After the fans’ votes were tallied, Lawrence finished with 492 points, enough to bring home his country’s first crown since 1975. Italy’s act came in second place (465 points), ahead of Russia’s entrant who rounded out the top three (369 points). Israel’s competitor, Kobi Marimi, came in 23rd place overall.

Forty-one nations participated in the annual extravaganza, whose estimated Saturday television audience of nearly 200 million people was treated to a guest appearance by Madonna. However, the Material Girl ruffled some feathers after effectively politicizing her performance by having side-by-side dancers, one sporting a costume bearing an Israeli flag and the other a get-up depicting the Palestinian flag, embrace on stage.

Iceland’s contestants also held up Palestinian flags during the voting process.

Dr. Dean Vuletic, a Eurovision expert and historian at the University of Vienna who attended Thursday’s semi-finals in Israel, believes the European Broadcasting Union (EBU), which manages the event, could punish Iceland for defying the company’s policies.

“The [EBU] can issue warnings, a fine, [or] even ban Iceland,” Vuletic told The Media Line, before qualifying that Reykjavik would likely only get a slap on the wrist. “Eurovision has always been a platform for political and social messages so the fact that it was also drawn into the Israeli-Palestinian conflict this year is really nothing new,” he explained.
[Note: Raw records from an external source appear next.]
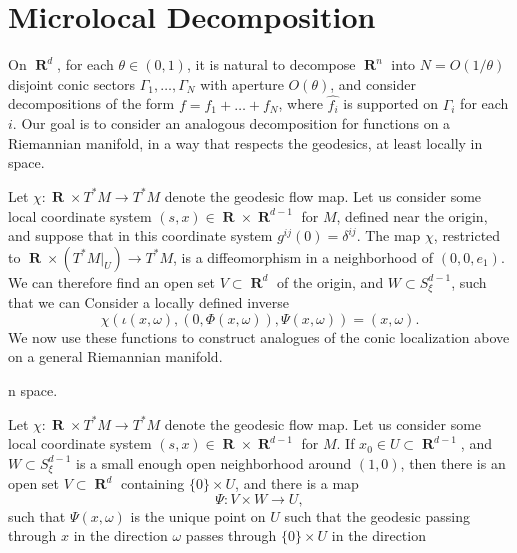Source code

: \documentclass{article}
\DeclareMathOperator{\RR}{\mathbf{R}}
\theoremstyle{plain}
\theoremstyle{remark}
\theoremstyle{definition}
\begin{document}
\section{Microlocal Decomposition}

On $\RR^d$, for each $\theta \in (0,1)$, it is natural to decompose $\RR^n$ into $N = O(1/\theta)$ disjoint conic sectors $\Gamma_1,\dots,\Gamma_N$ with aperture $O(\theta)$, and consider decompositions of the form $f = f_1 + \dots + f_N$, where $\widehat{f_i}$ is supported on $\Gamma_i$ for each $i$. Our goal is to consider an analogous decomposition for functions on a Riemannian manifold, in a way that respects the geodesics, at least locally in space.

Let $\chi: \RR \times T^*M \to T^*M$ denote the geodesic flow map. Let us consider some local coordinate system $(s,x) \in \RR \times \RR^{d-1}$ for $M$, defined near the origin, and suppose that in this coordinate system $g^{ij}(0) = \delta^{ij}$. The map $\chi$, restricted to $\RR \times (T^* M|_U) \to T^* M$, is a diffeomorphism in a neighborhood of $(0,0,e_1)$. We can therefore find an open set $V \subset \RR^d$ of the origin, and $W \subset S^{d-1}_\xi$, such that we can Consider a locally defined inverse
%
\[ \chi( \iota(x,\omega), (0,\Phi(x,\omega)), \Psi(x,\omega) ) = (x,\omega). \]
%
We now use these functions to construct analogues of the conic localization above on a general Riemannian manifold.

n space.

Let $\chi: \RR \times T^*M \to T^*M$ denote the geodesic flow map. Let us consider some local coordinate system $(s,x) \in \RR \times \RR^{d-1}$ for $M$. If $x_0 \in U \subset \RR^{d-1}$, and $W \subset S^{d-1}_\xi$ is a small enough open neighborhood around $(1,0)$, then there is an open set $V \subset \RR^d$ containing $\{ 0 \} \times U$, and there is a map
%
\[ \Psi: V \times W \to U, \]
%
such that $\Psi(x,\omega)$ is the unique point on $U$ such that the geodesic passing through $x$ in the direction $\omega$ passes through $\{ 0 \} \times U$ in the direction 
\end{document}
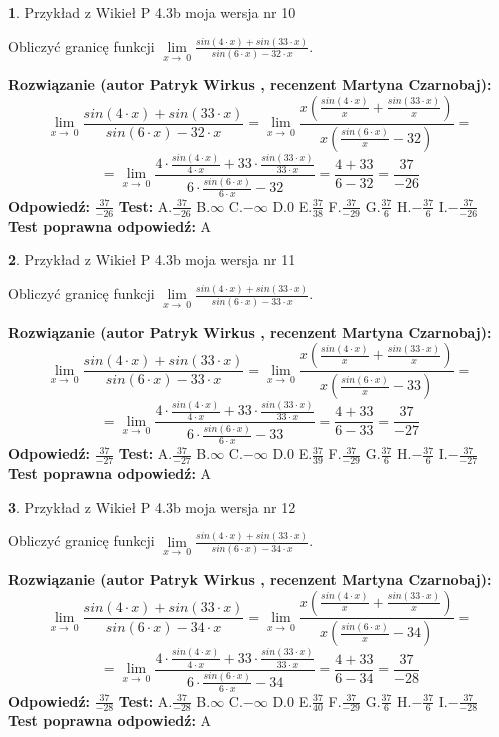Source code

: \documentclass[12pt, a4paper]{article}
\theoremstyle{definition} %
\newtheorem{zad}{}
\newcommand{\zadStart}[1]{\begin{zad}#1\newline}
\newcommand{\zadStop}{\end{zad}}
\newcommand{\rozwStart}[2]{\noindent \textbf{Rozwiązanie (autor #1 , recenzent #2): }\newline}
\newcommand{\rozwStop}{\newline}
\newcommand{\odpStart}{\noindent \textbf{Odpowiedź:}\newline}
\newcommand{\odpStop}{\newline}
\newcommand{\testStart}{\noindent \textbf{Test:}\newline}
\newcommand{\testStop}{\newline}
\newcommand{\kluczStart}{\noindent \textbf{Test poprawna odpowiedź:}\newline}
\newcommand{\kluczStop}{\newline}
\begin{document}
\zadStart{Przykład z Wikieł P 4.3b moja wersja nr 10}


Obliczyć granicę funkcji $\lim\limits_{x\to\ 0}\frac{sin(4 \cdot x)+sin(33 \cdot x)}{sin(6 \cdot x)-32 \cdot x}$.
\zadStop
\rozwStart{Patryk Wirkus}{Martyna Czarnobaj}
$$\lim\limits_{x\to\ 0}\frac{sin(4 \cdot x)+sin(33 \cdot x)}{sin(6 \cdot x)-32 \cdot x}=\lim\limits_{x\to\ 0}\frac{x(\frac{sin(4 \cdot x)}{x}+\frac{sin(33 \cdot x)}{x})}{x(\frac{sin(6 \cdot x)}{x}-32)}=$$
$$=\lim\limits_{x\to\ 0}\frac{4 \cdot \frac{sin(4 \cdot x)}{4 \cdot x}+33 \cdot \frac{sin(33 \cdot x)}{33 \cdot x}}{6 \cdot \frac{sin(6 \cdot x)}{6 \cdot x}-32}=\frac{4+33}{6-32} = \frac{37}{-26}$$
\rozwStop
\odpStart
$\frac{37}{-26}$
\odpStop
\testStart
A.$\frac{37}{-26}$
B.$\infty$
C.$-\infty$
D.$0$
E.$\frac{37}{38}$
F.$\frac{37}{-29}$
G.$\frac{37}{6}$
H.$-\frac{37}{6}$
I.$-\frac{37}{-26}$
\testStop
\kluczStart
A
\kluczStop



\zadStart{Przykład z Wikieł P 4.3b moja wersja nr 11}


Obliczyć granicę funkcji $\lim\limits_{x\to\ 0}\frac{sin(4 \cdot x)+sin(33 \cdot x)}{sin(6 \cdot x)-33 \cdot x}$.
\zadStop
\rozwStart{Patryk Wirkus}{Martyna Czarnobaj}
$$\lim\limits_{x\to\ 0}\frac{sin(4 \cdot x)+sin(33 \cdot x)}{sin(6 \cdot x)-33 \cdot x}=\lim\limits_{x\to\ 0}\frac{x(\frac{sin(4 \cdot x)}{x}+\frac{sin(33 \cdot x)}{x})}{x(\frac{sin(6 \cdot x)}{x}-33)}=$$
$$=\lim\limits_{x\to\ 0}\frac{4 \cdot \frac{sin(4 \cdot x)}{4 \cdot x}+33 \cdot \frac{sin(33 \cdot x)}{33 \cdot x}}{6 \cdot \frac{sin(6 \cdot x)}{6 \cdot x}-33}=\frac{4+33}{6-33} = \frac{37}{-27}$$
\rozwStop
\odpStart
$\frac{37}{-27}$
\odpStop
\testStart
A.$\frac{37}{-27}$
B.$\infty$
C.$-\infty$
D.$0$
E.$\frac{37}{39}$
F.$\frac{37}{-29}$
G.$\frac{37}{6}$
H.$-\frac{37}{6}$
I.$-\frac{37}{-27}$
\testStop
\kluczStart
A
\kluczStop



\zadStart{Przykład z Wikieł P 4.3b moja wersja nr 12}


Obliczyć granicę funkcji $\lim\limits_{x\to\ 0}\frac{sin(4 \cdot x)+sin(33 \cdot x)}{sin(6 \cdot x)-34 \cdot x}$.
\zadStop
\rozwStart{Patryk Wirkus}{Martyna Czarnobaj}
$$\lim\limits_{x\to\ 0}\frac{sin(4 \cdot x)+sin(33 \cdot x)}{sin(6 \cdot x)-34 \cdot x}=\lim\limits_{x\to\ 0}\frac{x(\frac{sin(4 \cdot x)}{x}+\frac{sin(33 \cdot x)}{x})}{x(\frac{sin(6 \cdot x)}{x}-34)}=$$
$$=\lim\limits_{x\to\ 0}\frac{4 \cdot \frac{sin(4 \cdot x)}{4 \cdot x}+33 \cdot \frac{sin(33 \cdot x)}{33 \cdot x}}{6 \cdot \frac{sin(6 \cdot x)}{6 \cdot x}-34}=\frac{4+33}{6-34} = \frac{37}{-28}$$
\rozwStop
\odpStart
$\frac{37}{-28}$
\odpStop
\testStart
A.$\frac{37}{-28}$
B.$\infty$
C.$-\infty$
D.$0$
E.$\frac{37}{40}$
F.$\frac{37}{-29}$
G.$\frac{37}{6}$
H.$-\frac{37}{6}$
I.$-\frac{37}{-28}$
\testStop
\kluczStart
A
\kluczStop
\end{document}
Vuletic also praised local planners for putting on a good show, even while expressing reserved criticism about certain elements of this year’s competition.

“The city had a very lively atmosphere,” he stressed, “but I have to say that the biggest mistake made by the organizers was the high ticket prices—they were just so much higher than anywhere I’ve ever been before.” Vuletic added that “accommodation prices were also very high a few months before the contest and all of a sudden they went down. I definitely noticed that there were fewer tourists and fewer fans because of the prices.”

Finally, he deemed it a mistake to have invited Madonna to perform, as “she was paid a lot of money for that.”

Indeed, Canadian-Israeli billionaire Sylvan Adams shelled out a reported $1 million for the music icon’s appearance fee.

“Madonna was the worst performance….[and] many people were [left] disappointed,” Noa, a Tel Aviv resident, recounted to The Media Line.

Nevertheless she said “the show was great, the atmosphere was great” and, overall, “people were dancing and had a really nice evening.”

Still others were impressed by the superstar power Madonna brought to a competition that is relatively unknown outside of Europe.

“[I] like that she came [because] it adds global musicians and expands Eurovision to other markets in the world,” Nir Kouris, former CEO of the Israel-Netherlands Chamber of Commerce and Industry, told The Media Line. “We shouldn’t put the key focus on [the politics], what was good about the show was non-political.

“It was a celebration,” he elaborated, “there were tons of people and there was lot of energy and excitement.”

Kouris was happy The Netherlands won the contest, an outcome he predicted.

“I heard the song and I just knew this was a great [act],” he said. “I represent the Dutch community in Israel. Amsterdam and Tel Aviv are twin cities.”

Eurovision took place in Israel by virtue of Netta Barzilai’s victory in the 2018 event.